Thanks a lot ted. Here are the answers:
d) Data (news articles from different feeds)
News Article 1: Title : BP Profits Plunge On Massive Asset Write-down
Description :BP PLC (BP) Tuesday posted a
dramatic fall of 96% in adjusted profit for the second quarter
as it wrote down the value of its assets by $5 billion including some U.S.
refineries a suspended Alaskan oil project and U.S. shale gas resources
News Article 2: Title : Morgan Stanley Missed Big
Description: Why It's Still A Fantastic
Short,"By Mike Williams: Though the market responded very positively to
Citigroup (C) and Bank of America's (BAC) reserve release-driven earnings
""beats"" last week's Morgan Stanley (MS) earnings report illustrated what
happens when a bank doesn't have billions of reserves to release back into
earnings. Estimates called for the following: $.43 per share in earnings $.29
per share in earnings ex-DVA (debt value adjustment) $7.7 billion in revenue
GAAP results (including the DVA) came in at $.28 per share while ex-DVA
earnings were $.16. Revenue was a particular disappointment coming in at $6.95
billion.
c) As you can see the data is textual. and I am using title and description as
predictor variable and the target variable is the company name a news belongs
to.
b) I am passing through the data once (at least this is what I think). I
folowed the 20newsgroup example code(in java) and dint find that the data was
passed more than once.
Yes I randomize the order every time.
a) I am using AdaptiveLearningRegression (just like 20newsgroup).
Thanks!
On Aug 31, 2012, at 2:27 PM, Ted Dunning wrote:
> First, this is a tiny training set.

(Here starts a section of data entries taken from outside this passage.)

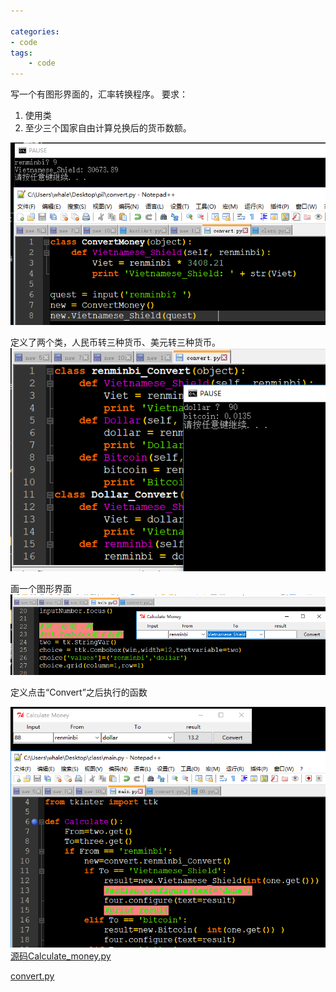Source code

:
 ```yaml
---

categories:
- code
tags: 
    - code
---
```


写一个有图形界面的，汇率转换程序。
要求：
1. 使用类 
2. 至少三个国家自由计算兑换后的货币数额。

![12](https://raw.githubusercontent.com/Whale3070/Whale3070.github.io/master/images/0922/12.PNG)

定义了两个类，人民币转三种货币、美元转三种货币。
![13](https://raw.githubusercontent.com/Whale3070/Whale3070.github.io/master/images/0922/13.PNG)

画一个图形界面
![14](https://raw.githubusercontent.com/Whale3070/Whale3070.github.io/master/images/0922/14.PNG)

定义点击“Convert”之后执行的函数

![15](https://raw.githubusercontent.com/Whale3070/Whale3070.github.io/master/images/0922/15.PNG)
[源码Calculate_money.py](https://github.com/Whale3070/ctf-coding/blob/master/Calculate_money.py)

[convert.py](https://github.com/Whale3070/ctf-coding/blob/master/convert.py)
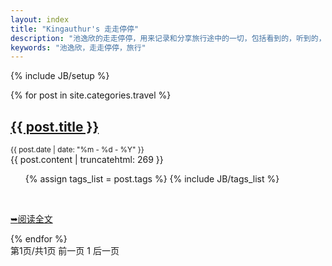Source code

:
 ```yaml
---
layout: index
title: "Kingauthur's 走走停停"
description: "池逸欣的走走停停，用来记录和分享旅行途中的一切，包括看到的，听到的，遇到的，想到的"
keywords: "池逸欣，走走停停，旅行"
---
```

{% include JB/setup %}

<div id="content">
    <article idd="post_list">
      {% for post in site.categories.travel %}
	        <section class="post">
		          <h2><a href="{{ BASE_PATH }}{{ post.url }}" class="title">{{ post.title }}</a></h2>
		          <small class="meta">{{ post.date | date: "%m - %d - %Y" }}</small>
		        <div class="content">
		        	 {{ post.content | truncatehtml: 269 }}
		        </div>
		    	<!-- 标签 -->
		        <ul class="tag_box inline">
		      		{% assign tags_list = post.tags %}
		      		{% include JB/tags_list %}
		      	</ul>
		      	<br/>
		      	<!-- readmore按钮 -->
		        <p class="preadmore"><a href="{{ BASE_PATH }}{{ post.url }}" alt="Read More" class="readmore"><span>&#10149;</span>阅读全文</a></p>
        	</section>
      {% endfor %}
    </article>
</div>

<!--分页器-->
<div id="pagination">
  第1页/共1页 前一页 1 后一页
</div>


<script type="text/javascript">
	showCurrentItem(document.getElementById("menu-item-travel"));
</script>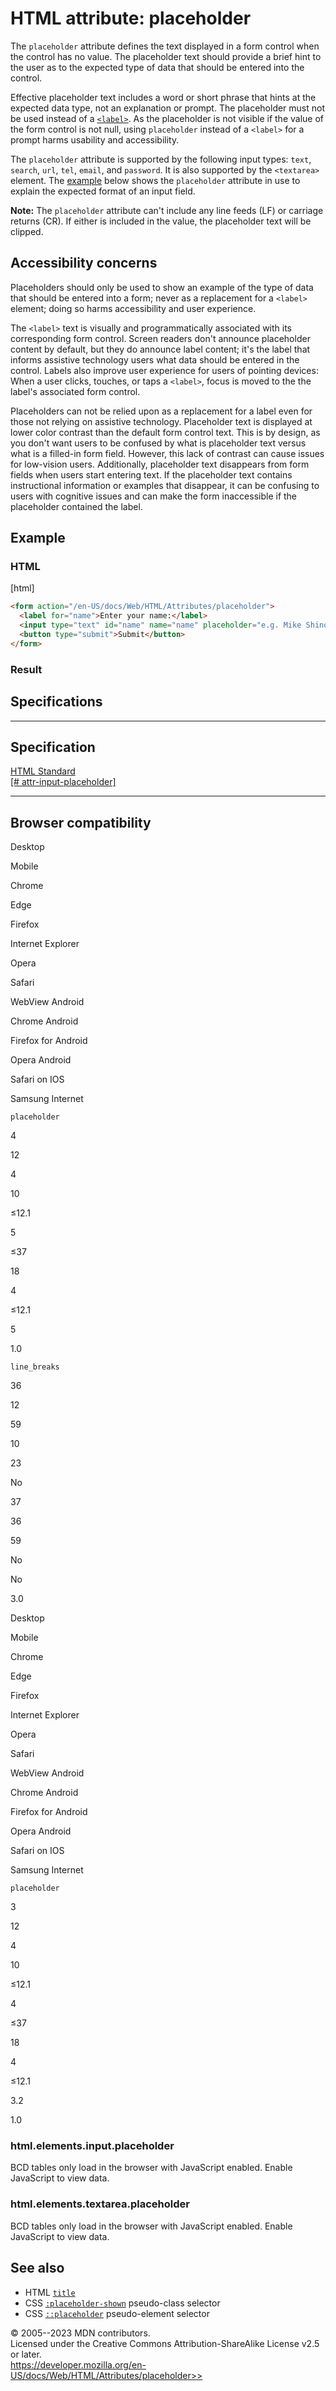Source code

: HTML attribute: placeholder
===========================

The `placeholder` attribute defines the text displayed in a form control
when the control has no value. The placeholder text should provide a
brief hint to the user as to the expected type of data that should be
entered into the control.

Effective placeholder text includes a word or short phrase that hints at
the expected data type, not an explanation or prompt. The placeholder
must not be used instead of a [`<label>`](../element/label). As the
placeholder is not visible if the value of the form control is not null,
using `placeholder` instead of a `<label>` for a prompt harms usability
and accessibility.

The `placeholder` attribute is supported by the following input types:
`text`, `search`, `url`, `tel`, `email`, and `password`. It is also
supported by the `<textarea>` element. The [example](#example) below
shows the `placeholder` attribute in use to explain the expected format
of an input field.

**Note:** The `placeholder` attribute can\'t include any line feeds (LF)
or carriage returns (CR). If either is included in the value, the
placeholder text will be clipped.

Accessibility concerns
----------------------

Placeholders should only be used to show an example of the type of data
that should be entered into a form; never as a replacement for a
`<label>` element; doing so harms accessibility and user experience.

The `<label>` text is visually and programmatically associated with its
corresponding form control. Screen readers don\'t announce placeholder
content by default, but they do announce label content; it\'s the label
that informs assistive technology users what data should be entered in
the control. Labels also improve user experience for users of pointing
devices: When a user clicks, touches, or taps a `<label>`, focus is
moved to the the label\'s associated form control.

Placeholders can not be relied upon as a replacement for a label even
for those not relying on assistive technology. Placeholder text is
displayed at lower color contrast than the default form control text.
This is by design, as you don\'t want users to be confused by what is
placeholder text versus what is a filled-in form field. However, this
lack of contrast can cause issues for low-vision users. Additionally,
placeholder text disappears from form fields when users start entering
text. If the placeholder text contains instructional information or
examples that disappear, it can be confusing to users with cognitive
issues and can make the form inaccessible if the placeholder contained
the label.

Example
-------

### HTML

[html]

```html
<form action="/en-US/docs/Web/HTML/Attributes/placeholder">
  <label for="name">Enter your name:</label>
  <input type="text" id="name" name="name" placeholder="e.g. Mike Shinoda" />
  <button type="submit">Submit</button>
</form>
```

### Result

Specifications
--------------

  ------------------------------------------------------------------------------------------------------------

Specification
  ------------------------------------------------------------------------------------------------------------

  [HTML Standard\
  [\#
  attr-input-placeholder]](https://html.spec.whatwg.org/multipage/input.html#attr-input-placeholder)

  ------------------------------------------------------------------------------------------------------------

Browser compatibility
---------------------

Desktop

Mobile

Chrome

Edge

Firefox

Internet Explorer

Opera

Safari

WebView Android

Chrome Android

Firefox for Android

Opera Android

Safari on IOS

Samsung Internet

`placeholder`

4

12

4

10

≤12.1

5

≤37

18

4

≤12.1

5

1.0

`line_breaks`

36

12

59

10

23

No

37

36

59

No

No

3.0

Desktop

Mobile

Chrome

Edge

Firefox

Internet Explorer

Opera

Safari

WebView Android

Chrome Android

Firefox for Android

Opera Android

Safari on IOS

Samsung Internet

`placeholder`

3

12

4

10

≤12.1

4

≤37

18

4

≤12.1

3.2

1.0

### html.elements.input.placeholder

BCD tables only load in the browser with JavaScript enabled. Enable
JavaScript to view data.

### html.elements.textarea.placeholder

BCD tables only load in the browser with JavaScript enabled. Enable
JavaScript to view data.

See also
--------

- HTML [`title`](../global_attributes/title)
- CSS
    [`:placeholder-shown`](https://developer.mozilla.org/en-US/docs/Web/CSS/:placeholder-shown)
    pseudo-class selector
- CSS
    [`::placeholder`](https://developer.mozilla.org/en-US/docs/Web/CSS/::placeholder)
    pseudo-element selector

© 2005--2023 MDN contributors.\
Licensed under the Creative Commons Attribution-ShareAlike License v2.5
or later.\
https://developer.mozilla.org/en-US/docs/Web/HTML/Attributes/placeholder>>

You are well outside the intended
> application range so you are likely to find less experience in the
> community in that range. That said, the algorithm should still produce
> reasonably stable results.
>
> Here are a few questions:
>
> a) which class are you using to train your model? I would start with
> OnlineLogisticRegression and experiment with training rate schedules and
> amount of regularization to find out how to build a good model.
>
> b) how many times are you passing through your data? Do you randomize the
> order each time? These are critical to proper training. Instead of
> randomizing order, you could just sample a data point at random and not
> worry about using a complete permutation of the data. With such a tiny
> data set, you will need to pass through the data many times ... possibly
> hundreds of times or more.
>
> c) what kind of data do you have? Sparse? Dense? How many variables?
> What kind?
>
> d) can you post your data?
>
>
> On Fri, Aug 31, 2012 at 5:03 AM, Salman Mahmood <[email protected]>wrote:
>
>> Thanks a lot lance. Let me elaborate the problem if it was a bit confusing.
>>
>> Assuming I am making a binary classifier using SGD. I have got 50 positive
>> and 50 negative examples to train the classifier. After training and
>> testing the model, the confusion matrix tells you the number of correctly
>> and incorrectly classified instances. Let's assume I got 85% correct and
>> 15% incorrect instances.
>>
>> Now if I run my program again using the same 50 negative and 50 positive
>> examples, then according to my knowledge the classifier should yield the
>> same results as before (cause not even a single training or testing data
>> was changed), but this is not the case. I get different results for
>> different runs. The confusion matrix figures changes each time I generate a
>> model keeping the data constant. What I do is, I generate a model several
>> times and keep a look for the accuracy, and if it is above 90%, then I stop
>> running the code and hence an accurate model is created.
>>
>> So what you are saying is to shuffle my data before I use it for training
>> and testing?
>> Thanks!
>> On Aug 31, 2012, at 10:33 AM, Lance Norskog wrote:
>>
>>> Now I remember: SGD wants its data input in random order. You need to
>>> permute the order of your data.
>>>
>>> If that does not help, another trick: for each data point, randomly
>>> generate 5 or 10 or 20 points which are close. And again, randomly
>>> permute the entire input set.
>>>
>>> On Thu, Aug 30, 2012 at 5:23 PM, Lance Norskog <[email protected]>
>> wrote:
>>>> The more data you have, the closer each run will be. How much data do
>> you have?
>>>>
>>>> On Thu, Aug 30, 2012 at 2:49 PM, Salman Mahmood <[email protected]>
>> wrote:
>>>>> I have noticed that every time I train and test a model using the same
>> data (in SGD algo), I get different confusion matrix. Meaning, if I
>> generate a model and look at the confusion matrix, it might say 90%
>> correctly classified instances, but if I generate the model again (with the
>> SAME data for training and testing as before) and test it, the confusion
>> matrix changes and it might say 75% correctly classified instances.
>>>>>
>>>>> Is this a desired behavior?
>>>>
>>>>
>>>>
>>>> --
>>>> Lance Norskog
>>>> [email protected]
>>>
>>>
>>>
>>> --
>>> Lance Norskog
>>> [email protected]
>>
>>